A quoi servent les rêves, les fictions, les utopies ? Les sciences humaines ont cherché à repérer les structures qui se dissimulent derrière les bouillonnements de l'imaginaire.
Bachelard et la puissance de l'imagination créatrice
Platon, Spinoza, Hume, Kant ont traité de l'imaginaire et de l'imagination. Mais c'est avec Gaston Bachelard, puis, dans une moindre mesure, avec Jean-Paul Sartre que seront posés les jalons d'une réflexion philosophique sur l'imaginaire.
Selon Gaston Bachelard (1884-1962), il y a deux versants opposés du psychisme humain : d'un côté la conceptualisation, qui culmine dans la science, de l'autre la rêverie, qui trouve son accomplissement dans la poésie. G. Bachelard étudie le développement de la rationalité objective et scientifique. Il entreprend également une analyse du processus d'imagination créatrice, à travers les symboliques des quatre éléments (feu, eau, air et terre).
Bachelard pense que les images constituent l'instance première de la pensée. L'imagination est le processus par lequel les images sont créées, animées, déformées. Ce processus n'est pas incohérent ou gratuit : il obéit à une grammaire de l'imaginaire.
L'imagination et la rêverie apparaissent également comme des principes organisateurs de la conduite humaine. Elles sont même porteuses d'une énergie morale, d'un art de vivre.
Jung et l'inconscient collectif
La psychanalyse et la psychologie des profondeurs constituent un des piliers de la réflexion sur l'imaginaire. Avec la psychologie freudienne, les images (rêves, fantasmes) apparaissent comme les intermédiaires entre l'inconscient et le conscient.
Pour le psychiatre suisse Carl-Gustav Jung (1875-1961), disciple de Freud, les imaginaires personnels s'en-racinent dans un fond commun, appelé inconscient collectif. Celui-ci est structuré par des archétypes : ce sont des thèmes récurrents, de grandes figures symboliques (par exemple le dragon, le paradis perdu...) que l'on rencontre dans les rêves, mais aussi les mythes, les contes, et qui constituent en quelque sorte la matrice de l'imaginaire. Cette grammaire aura une profonde influence sur les autres penseurs de l'imaginaire, notamment Gaston Bachelard, Mircea Eliade, Gilbert Durand.
Parmi les archétypes, C.-G. Jung accorde une importance particulière à l'anima (principe féminin que l'on rencontre aussi dans tout homme) et à l'animus (prin- cipe masculin que l'on rencontre aussi dans toute femme). La thérapie jungienne consiste à accéder au soi, en prenant conscience des exigences des archétypes. Celles-ci sont révélées par les rêves. Jung fait donc de l'image un instrument thérapeutique. Dans le prolongement de cette approche, des chercheurs utiliseront la technique dite du « rêve éveillé ».

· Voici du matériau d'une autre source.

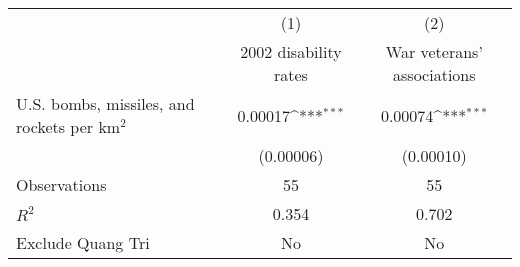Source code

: {
\def\sym#1{\ifmmode^{#1}\else\(^{#1}\)\fi}
\begin{tabular}{l*{2}{c}}
\toprule
                    &\multicolumn{1}{c}{(1)}&\multicolumn{1}{c}{(2)}\\
                    &\multicolumn{1}{c}{2002 disability rates}&\multicolumn{1}{c}{War veterans' associations}\\
\midrule
U.S. bombs, missiles, and rockets per km$^2$&     0.00017\sym{***}&     0.00074\sym{***}\\
                    &   (0.00006)         &   (0.00010)         \\
\midrule
Observations        &          55         &          55         \\
\(R^{2}\)           &       0.354         &       0.702         \\
Exclude Quang Tri   &          No         &          No         \\
\bottomrule
\end{tabular}
}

L'imaginaire vu comme principe révélateur des traits majeurs de la personnalité donnera d'ailleurs naissance à d'autres outils, comme les « tests projectifs » (taches d'Hermann Rorschach, arché- type-test à neuf éléments d'Yves Durand, test d'aperception thématique de H.A. Murray).
Les imaginaires sociaux
L'imaginaire est une composante essentielle des sociétés modernes. Il est présent dans les représentations sociales. Pour Castoriadis, il représente même le « ciment » de la société.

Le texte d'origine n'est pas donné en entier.